An idea: rsyncfs, an rsync-based real-time replicated filesystem

Tue Sep 26 14:55:00 GMT 2006

Recently, I have investigated FUSE as an option for implementing something
like I proposed to this list in April, 2005 (instead of inotify).

Just yesterday, I submitted some patches to the mysqlfs-general mailing
list that improve mysqlfs a bit.  With a little more work (which I may or
may not do), using mysqlfs (a FUSE filesystem) and mysql replication, one
can achieve a real-time, one-to-many, over-the-network replicated
filesystem.  That can be done with mysqlfs today, particularly with my
patches in place, but limitations still exist (at this time), like no
support for sparse files, open()/seek()/read() or open()/seek()/write()
operations.  At present, you have to read and write files contiguously,
from beginning to end (that is true with or without my patches).

My patches to mysqlfs-0.2 (that I posted yesterday) primarily address
performance and mysql mirror-ability.

Mysqlfs certainly has its place, and I am very glad to see that it exists,
but the reason that I may not finish my mysqlfs work is that SQL servers
are just not designed to store filesystems, and I am convinced that no
amount of hacking is ever going to make FUSE+mysqld give performance even
close to that of a real, on-disk file system.  Further, and mostly based
on my mysqlfs work, I am also now fully convinced that I can author a FUSE
filesystem that realizes my original proposition from 18 months ago.

My new concept is this:

1) Mount a filesystem, say /dev/vg0/vol0, on /mnt/.vol0_do_not_touch/

2) Mount the FUSE fs, like: /sbin/rsyncfs -odbhost=host -odbuser=user \
   -odbpasswd=passwd -odb=db -ofstarget=/mnt/.vol0_do_not_touch /mnt/vol0

3) Work only in /mnt/vol0, which will do all the filesystem operations to
   the fstarget dir, and also place records into the DB (build a queue)
   of paths that change.

4) Have a separate process that rsyncs to the target machine(s) only the
   files in the changed queue (and drains that queue), eliminating the
   need to find/transfer/evaluate large lists of unchanged files.

My rsyncfs command line example above demonstrates an external database,
like mysql or postgres, but the more I think about this the more I am
leaning towards using an embedded database, like SQLite, and insisting
that the rsyncing process also live on the master host, and pushes changes
out to the slaves.  A networked database could allow one to reverse that
model, but the embedded database seems attractive to me.  Opinions?

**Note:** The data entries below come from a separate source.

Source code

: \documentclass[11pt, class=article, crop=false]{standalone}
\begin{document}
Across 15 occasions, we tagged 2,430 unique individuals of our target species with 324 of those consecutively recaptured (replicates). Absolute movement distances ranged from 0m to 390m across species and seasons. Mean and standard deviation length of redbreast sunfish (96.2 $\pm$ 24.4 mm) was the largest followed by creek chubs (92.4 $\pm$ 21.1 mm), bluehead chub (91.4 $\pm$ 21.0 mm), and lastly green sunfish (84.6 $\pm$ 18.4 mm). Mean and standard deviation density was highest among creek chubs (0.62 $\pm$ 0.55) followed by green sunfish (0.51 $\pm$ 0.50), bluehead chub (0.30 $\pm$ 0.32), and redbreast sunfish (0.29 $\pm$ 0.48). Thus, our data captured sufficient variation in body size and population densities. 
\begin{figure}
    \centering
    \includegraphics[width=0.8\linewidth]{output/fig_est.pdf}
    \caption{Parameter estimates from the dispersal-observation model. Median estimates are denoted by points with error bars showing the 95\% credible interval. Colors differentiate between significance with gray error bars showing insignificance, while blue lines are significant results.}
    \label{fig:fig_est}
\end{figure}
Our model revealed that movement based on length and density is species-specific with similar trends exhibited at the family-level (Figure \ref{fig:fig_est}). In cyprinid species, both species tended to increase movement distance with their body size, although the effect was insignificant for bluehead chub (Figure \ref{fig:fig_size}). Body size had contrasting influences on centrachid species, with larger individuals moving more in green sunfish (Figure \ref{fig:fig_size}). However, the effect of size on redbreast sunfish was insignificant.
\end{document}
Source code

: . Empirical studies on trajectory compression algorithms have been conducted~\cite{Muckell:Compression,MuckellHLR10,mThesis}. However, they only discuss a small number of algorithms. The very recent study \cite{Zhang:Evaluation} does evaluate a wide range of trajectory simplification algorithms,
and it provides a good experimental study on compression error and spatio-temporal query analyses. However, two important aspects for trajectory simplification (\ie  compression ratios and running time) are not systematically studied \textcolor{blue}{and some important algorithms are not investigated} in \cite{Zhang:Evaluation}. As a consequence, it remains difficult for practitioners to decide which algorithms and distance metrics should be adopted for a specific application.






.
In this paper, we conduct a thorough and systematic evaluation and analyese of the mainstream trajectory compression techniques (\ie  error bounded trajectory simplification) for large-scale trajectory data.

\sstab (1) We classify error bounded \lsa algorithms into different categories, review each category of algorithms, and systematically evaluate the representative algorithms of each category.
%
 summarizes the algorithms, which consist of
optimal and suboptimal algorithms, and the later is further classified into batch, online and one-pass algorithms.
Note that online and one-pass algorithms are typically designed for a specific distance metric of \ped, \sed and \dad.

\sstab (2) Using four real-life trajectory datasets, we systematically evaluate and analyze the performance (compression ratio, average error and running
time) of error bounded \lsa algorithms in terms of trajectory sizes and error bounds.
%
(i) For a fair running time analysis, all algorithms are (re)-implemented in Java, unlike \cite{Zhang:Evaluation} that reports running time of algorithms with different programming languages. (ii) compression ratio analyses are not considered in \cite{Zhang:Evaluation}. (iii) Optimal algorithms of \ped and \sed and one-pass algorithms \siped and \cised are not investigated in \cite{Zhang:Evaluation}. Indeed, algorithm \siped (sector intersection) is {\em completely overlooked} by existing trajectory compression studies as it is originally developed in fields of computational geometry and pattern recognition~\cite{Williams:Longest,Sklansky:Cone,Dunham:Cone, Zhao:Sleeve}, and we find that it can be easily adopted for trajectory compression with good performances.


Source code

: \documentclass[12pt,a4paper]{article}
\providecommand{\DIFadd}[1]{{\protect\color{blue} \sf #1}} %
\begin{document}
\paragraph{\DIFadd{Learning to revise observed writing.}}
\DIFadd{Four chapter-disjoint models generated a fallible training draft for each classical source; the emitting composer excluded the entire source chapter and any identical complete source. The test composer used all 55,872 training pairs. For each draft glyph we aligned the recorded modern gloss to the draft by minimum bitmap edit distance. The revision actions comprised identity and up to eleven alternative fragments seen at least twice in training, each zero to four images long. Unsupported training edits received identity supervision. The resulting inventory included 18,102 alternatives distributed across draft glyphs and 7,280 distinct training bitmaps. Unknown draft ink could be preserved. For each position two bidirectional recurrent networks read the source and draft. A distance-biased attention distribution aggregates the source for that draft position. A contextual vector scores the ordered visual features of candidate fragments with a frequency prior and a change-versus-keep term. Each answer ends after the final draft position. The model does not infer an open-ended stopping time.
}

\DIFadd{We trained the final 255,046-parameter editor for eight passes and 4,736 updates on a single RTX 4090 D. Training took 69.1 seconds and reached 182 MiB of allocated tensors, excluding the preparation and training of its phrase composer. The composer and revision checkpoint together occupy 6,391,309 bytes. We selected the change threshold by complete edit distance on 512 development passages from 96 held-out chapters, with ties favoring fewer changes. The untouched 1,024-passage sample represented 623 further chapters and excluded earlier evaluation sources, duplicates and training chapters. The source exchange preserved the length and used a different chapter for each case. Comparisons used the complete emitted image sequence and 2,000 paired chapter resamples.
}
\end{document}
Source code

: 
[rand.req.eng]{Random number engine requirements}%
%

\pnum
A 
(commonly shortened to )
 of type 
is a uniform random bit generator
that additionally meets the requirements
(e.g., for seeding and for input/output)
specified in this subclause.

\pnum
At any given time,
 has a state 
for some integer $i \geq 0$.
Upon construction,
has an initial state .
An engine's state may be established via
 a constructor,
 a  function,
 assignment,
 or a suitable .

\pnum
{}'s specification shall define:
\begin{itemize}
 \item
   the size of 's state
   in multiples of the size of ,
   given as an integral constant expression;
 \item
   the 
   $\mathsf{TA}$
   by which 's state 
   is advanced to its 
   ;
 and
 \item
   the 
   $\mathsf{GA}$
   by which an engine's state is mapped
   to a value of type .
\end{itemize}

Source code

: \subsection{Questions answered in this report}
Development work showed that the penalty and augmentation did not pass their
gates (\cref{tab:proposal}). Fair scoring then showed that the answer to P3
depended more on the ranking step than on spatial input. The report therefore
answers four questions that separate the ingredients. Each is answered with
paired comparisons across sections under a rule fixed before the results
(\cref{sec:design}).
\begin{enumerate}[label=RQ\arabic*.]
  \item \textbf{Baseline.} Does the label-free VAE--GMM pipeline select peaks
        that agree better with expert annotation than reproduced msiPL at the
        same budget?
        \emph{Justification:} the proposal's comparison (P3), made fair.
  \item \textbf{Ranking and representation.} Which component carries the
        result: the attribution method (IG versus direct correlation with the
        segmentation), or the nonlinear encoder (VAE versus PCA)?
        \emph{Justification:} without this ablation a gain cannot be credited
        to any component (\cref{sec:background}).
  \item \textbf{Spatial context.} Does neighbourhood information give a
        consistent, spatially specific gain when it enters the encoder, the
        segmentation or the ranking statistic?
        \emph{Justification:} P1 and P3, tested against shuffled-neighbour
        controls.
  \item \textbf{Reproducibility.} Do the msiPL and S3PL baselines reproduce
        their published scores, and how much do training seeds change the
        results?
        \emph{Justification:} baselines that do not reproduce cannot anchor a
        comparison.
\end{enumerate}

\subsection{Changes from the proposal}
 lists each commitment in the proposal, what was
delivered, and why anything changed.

This design can be stretched further, depending on your use case.  For
example, if you knew your FS was "mostly idle" the rsyncing process could
only sync changed paths that have been idle more than 60 secs, to avoid
rsyncing a given file (that seldom changes) more than once during a time
when a user may be making rapid changes to it, but just for a short time.
The rsyncer process could warn if a file has been in queue longer than a
certain time, and is still hot (actively changing), or just sync it.

My reason for writing this email is to solicit comments from the list.  My
post from April of last year received quite a few responses, but not an
overwhelming number.  We have started to upgrade servers to rsync 2.6.8,
and are finding good performance improvements (reduced load) from it, and
that fact lessons (but does not eliminate) our need for rsyncfs.

Steve Bonds (CCed) seemed to be most in need of something like the rsyncfs
that I proposed last year, and so I specifically CCed him to see if that
interest still exists.  There is also the chance that someone else has
solved this problem in a way that I do not know about.  That is another
reason for this email -- I don't want to spend time coding rsyncfs if a
solution that will work for us already exists.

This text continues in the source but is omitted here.